No worries mate. If there's anything you're unsure about or want anything else showing just ask.


----------



## soulfulsessions

one last Question. I think I'm gonna order the double nozzles so I don't have to make two holes in the viverium. I'd need T nozzles would I for the none drip gadget as it has to run back on itself right? ie create a cable loop? where as L ones would be for say a single system or separate tanks etc?


----------



## _simon_

I can't answer your pm I get this message:

soulfulsessions has chosen not to receive private messages or may not be allowed to receive private messages. Therefore you may not send your message to him/her.
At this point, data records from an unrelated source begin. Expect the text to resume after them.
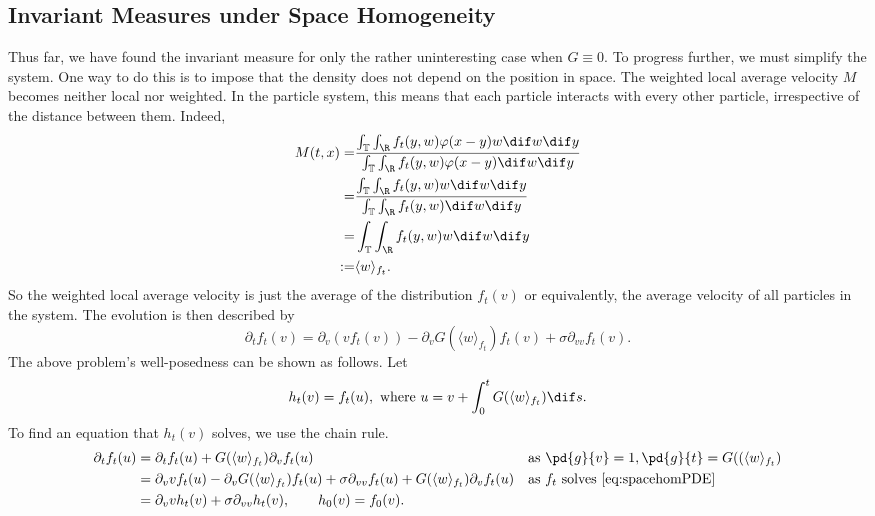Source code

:       \subsection{Invariant Measures under Space Homogeneity}\label{sec:hominvmeas}
      Thus far, we have found the invariant measure for only the rather uninteresting case when $G \equiv 0$. To progress further, we must simplify the system. One way to do this is to impose that the density does not depend on the position in space. The weighted local average velocity $M$ becomes neither local nor weighted. In the particle system, this means that each particle interacts with every other particle, irrespective of the distance between them. Indeed,
      \begin{align*}
      M(t,x) =&  \frac{\int_{\T}\int_{\R}f_t(y,w)\phi(x-y)w\dif w \dif y}{\int_{\T}\int_{\R}f_t(y,w)\phi(x-y)\dif w \dif y}\\
      =&  \frac{\int_{\T}\int_{\R}f_t(y,w)w\dif w \dif y}{\int_{\T}\int_{\R}f_t(y,w)\dif w \dif y}\\
      =& \int_{\T}\int_{\R}f_t(y,w)w\dif w \dif y\\
      :=& \langle w \rangle_{f_t}.
      \end{align*}
      So the weighted local average velocity is just the average of the distribution $f_t(v)$ or equivalently, the average velocity of all particles in the system. The evolution is then described by
      \begin{equation}\label{eq:spacehomPDE}
      \partial_t f_t(v) = \partial_v \left(vf_t(v)\right) - \partial_v G(\langle w \rangle_{f_t})f_t(v) + \sigma \partial_{vv} f_t(v).
      \end{equation}
      The above problem's well-posedness can be shown as follows. Let
      \[
      h_t(v) = f_t(u),\text{ where } u = v + \int_0^t G(\langle w\rangle_{f_t}) \dif s.
      \]
      To find an equation that $h_t(v)$ solves, we use the chain rule.
      \begin{align*}
      \partial_t f_t(u) &= \partial_t f_t(u) +  G(\langle w\rangle_{f_t})\partial_v f_t(u) && \text{as   } \pd{g}{v} = 1, \pd{g}{t} = G((\langle w\rangle_{f_t})\\
      &=\partial_v vf_t(u) - \partial_v G(\langle w \rangle_{f_t})f_t(u) + \sigma \partial_{vv} f_t(u) + G(\langle w\rangle_{f_t})\partial_v f_t(u) &&\text{as  } f_t \text{ solves } \eqref{eq:spacehomPDE}\\
      &=\partial_v vh_t(v) + \sigma \partial_{vv} h_t(v) , \qquad h_0(v) =f_0(v).
      \end{align*}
I'm using a big exo terra dome, not sure what size I've had it for ages and a 50w halogen (gu10). I'm not using a thermostat but if you need one then I'd put the probe at the basking spot myself.


----------



## _simon_

soulfulsessions said:


> ah wicked. mine arrive Tuesday. how do you find it? I'm putting a new chameleon in one and my crested gecko in the other.. the chameleon I don't have yet... I wad thinkin of lining the bottoms and bottom sides with glass to stop the wood going funny with the wet. do you think it's needed? I've not seen the viverium in real life just online..


The vivs great I love it. I'm getting another for my tokay gecko. Lining with glass or acrylic is probably a good idea if it will eventually swell like tombo says though.


----------



## soulfulsessions

Simon, sorry to be a pest, got my 2 vivs today.. build them for now.. do you have a pic without lights on by any chance? What tube are you using as i noticed that they have been sneaky... the minimum T5 lighting arcadia do is 22" without the starter connectors.. yet mr Exo terra (who they are clearly working with on this viva range) do a 18" tube.... i dont really want T8 again ,... How do you find the misting system works with your lighting being across the viv? does it get wait.. i just got my mister too.. only tested in the sink but the spray obviously comes out a fair amount so i didnt know if you find it hits the tube? wetting it?

Would be nice to see how you have laid it all out 

Cheers fella.


----------



## Marti3P

Mistaking all the way I ordered mine from them direct in Canada, it works great and the zip drip is really a small pump that forces lingering water out of the system, for an Exo or Komodo tanks you can order with plastic wedges that allow you to suspend above the mesh.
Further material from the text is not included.